- What the task asks
Nothing but the pictures should go missing; return all the entries below exactly.

• • • • •

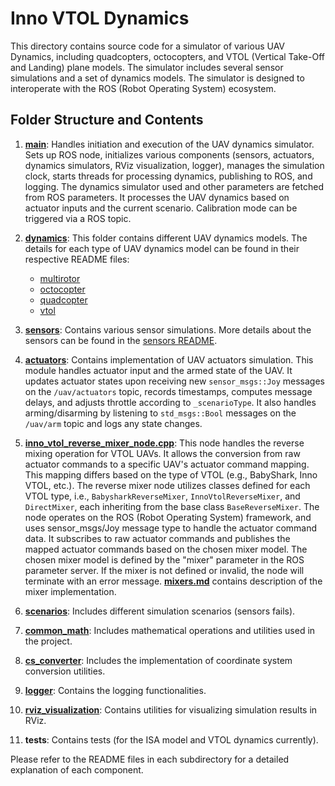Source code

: # Inno VTOL Dynamics

This directory contains source code for a simulator of various UAV Dynamics, including quadcopters, octocopters, and VTOL (Vertical Take-Off and Landing) plane models. The simulator includes several sensor simulations and a set of dynamics models. The simulator is designed to interoperate with the ROS (Robot Operating System) ecosystem.

## Folder Structure and Contents

1. **[main](./main.hpp)**: Handles initiation and execution of the UAV dynamics simulator. Sets up ROS node, initializes various components (sensors, actuators, dynamics simulators, RViz visualization, logger), manages the simulation clock, starts threads for processing dynamics, publishing to ROS, and logging. The dynamics simulator used and other parameters are fetched from ROS parameters. It processes the UAV dynamics based on actuator inputs and the current scenario. Calibration mode can be triggered via a ROS topic.

2. **[dynamics](./dynamics/README.md)**: This folder contains different UAV dynamics models. The details for each type of UAV dynamics model can be found in their respective README files:
   - [multirotor](./dynamics/multirotor/README.md)
   - [octocopter](./dynamics/octocopter/README.md)
   - [quadcopter](./dynamics/quadcopter/README.md)
   - [vtol](./dynamics/vtol/README.md)

3. **[sensors](./sensors/README.md)**: Contains various sensor simulations. More details about the sensors can be found in the [sensors README](./sensors/README.md).

4. **[actuators](./actuators.hpp)**: Contains implementation of UAV actuators simulation. This module handles actuator input and the armed state of the UAV. It updates actuator states upon receiving new `sensor_msgs::Joy` messages on the `/uav/actuators` topic, records timestamps, computes message delays, and adjusts throttle according to `_scenarioType`. It also handles arming/disarming by listening to `std_msgs::Bool` messages on the `/uav/arm` topic and logs any state changes.

5. **[inno_vtol_reverse_mixer_node.cpp](./inno_vtol_reverse_mixer_node.cpp)**: This node handles the reverse mixing operation for VTOL UAVs. It allows the conversion from raw actuator commands to a specific UAV's actuator command mapping. This mapping differs based on the type of VTOL (e.g., BabyShark, Inno VTOL, etc.). The reverse mixer node utilizes classes defined for each VTOL type, i.e., `BabysharkReverseMixer`, `InnoVtolReverseMixer`, and `DirectMixer`, each inheriting from the base class `BaseReverseMixer`. The node operates on the ROS (Robot Operating System) framework, and uses sensor_msgs/Joy message type to handle the actuator command data. It subscribes to raw actuator commands and publishes the mapped actuator commands based on the chosen mixer model. The chosen mixer model is defined by the "mixer" parameter in the ROS parameter server. If the mixer is not defined or invalid, the node will terminate with an error message. [**mixers.md**](./mixers.md) contains description of the mixer implementation.

6. **[scenarios](./scenarios.hpp)**: Includes different simulation scenarios (sensors fails).

7. **[common_math](./common_math.hpp)**: Includes mathematical operations and utilities used in the project.

8. **[cs_converter](./cs_converter.hpp)**: Includes the implementation of coordinate system conversion utilities.

9. **[logger](./logger.hpp)**: Contains the logging functionalities.

10. **[rviz_visualization](./rviz_visualization.hpp)**: Contains utilities for visualizing simulation results in RViz.

11.  **tests**: Contains tests (for the ISA model and VTOL dynamics currently).

Please refer to the README files in each subdirectory for a detailed explanation of each component.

• • • • •

- Result for this task
Source code

: # Inno VTOL Dynamics

This directory contains source code for a simulator of various UAV Dynamics, including quadcopters, octocopters, and VTOL (Vertical Take-Off and Landing) plane models. The simulator includes several sensor simulations and a set of dynamics models. The simulator is designed to interoperate with the ROS (Robot Operating System) ecosystem.

## Folder Structure and Contents

1. **[main](./main.hpp)**: Handles initiation and execution of the UAV dynamics simulator. Sets up ROS node, initializes various components (sensors, actuators, dynamics simulators, RViz visualization, logger), manages the simulation clock, starts threads for processing dynamics, publishing to ROS, and logging. The dynamics simulator used and other parameters are fetched from ROS parameters. It processes the UAV dynamics based on actuator inputs and the current scenario. Calibration mode can be triggered via a ROS topic.

2. **[dynamics](./dynamics/README.md)**: This folder contains different UAV dynamics models. The details for each type of UAV dynamics model can be found in their respective README files:
   - [multirotor](./dynamics/multirotor/README.md)
   - [octocopter](./dynamics/octocopter/README.md)
   - [quadcopter](./dynamics/quadcopter/README.md)
   - [vtol](./dynamics/vtol/README.md)

3. **[sensors](./sensors/README.md)**: Contains various sensor simulations. More details about the sensors can be found in the [sensors README](./sensors/README.md).

4. **[actuators](./actuators.hpp)**: Contains implementation of UAV actuators simulation. This module handles actuator input and the armed state of the UAV. It updates actuator states upon receiving new `sensor_msgs::Joy` messages on the `/uav/actuators` topic, records timestamps, computes message delays, and adjusts throttle according to `_scenarioType`. It also handles arming/disarming by listening to `std_msgs::Bool` messages on the `/uav/arm` topic and logs any state changes.

5. **[inno_vtol_reverse_mixer_node.cpp](./inno_vtol_reverse_mixer_node.cpp)**: This node handles the reverse mixing operation for VTOL UAVs. It allows the conversion from raw actuator commands to a specific UAV's actuator command mapping. This mapping differs based on the type of VTOL (e.g., BabyShark, Inno VTOL, etc.). The reverse mixer node utilizes classes defined for each VTOL type, i.e., `BabysharkReverseMixer`, `InnoVtolReverseMixer`, and `DirectMixer`, each inheriting from the base class `BaseReverseMixer`. The node operates on the ROS (Robot Operating System) framework, and uses sensor_msgs/Joy message type to handle the actuator command data. It subscribes to raw actuator commands and publishes the mapped actuator commands based on the chosen mixer model. The chosen mixer model is defined by the "mixer" parameter in the ROS parameter server. If the mixer is not defined or invalid, the node will terminate with an error message. [**mixers.md**](./mixers.md) contains description of the mixer implementation.

6. **[scenarios](./scenarios.hpp)**: Includes different simulation scenarios (sensors fails).

7. **[common_math](./common_math.hpp)**: Includes mathematical operations and utilities used in the project.

8. **[cs_converter](./cs_converter.hpp)**: Includes the implementation of coordinate system conversion utilities.

9. **[logger](./logger.hpp)**: Contains the logging functionalities.

10. **[rviz_visualization](./rviz_visualization.hpp)**: Contains utilities for visualizing simulation results in RViz.

11.  **tests**: Contains tests (for the ISA model and VTOL dynamics currently).

Please refer to the README files in each subdirectory for a detailed explanation of each component.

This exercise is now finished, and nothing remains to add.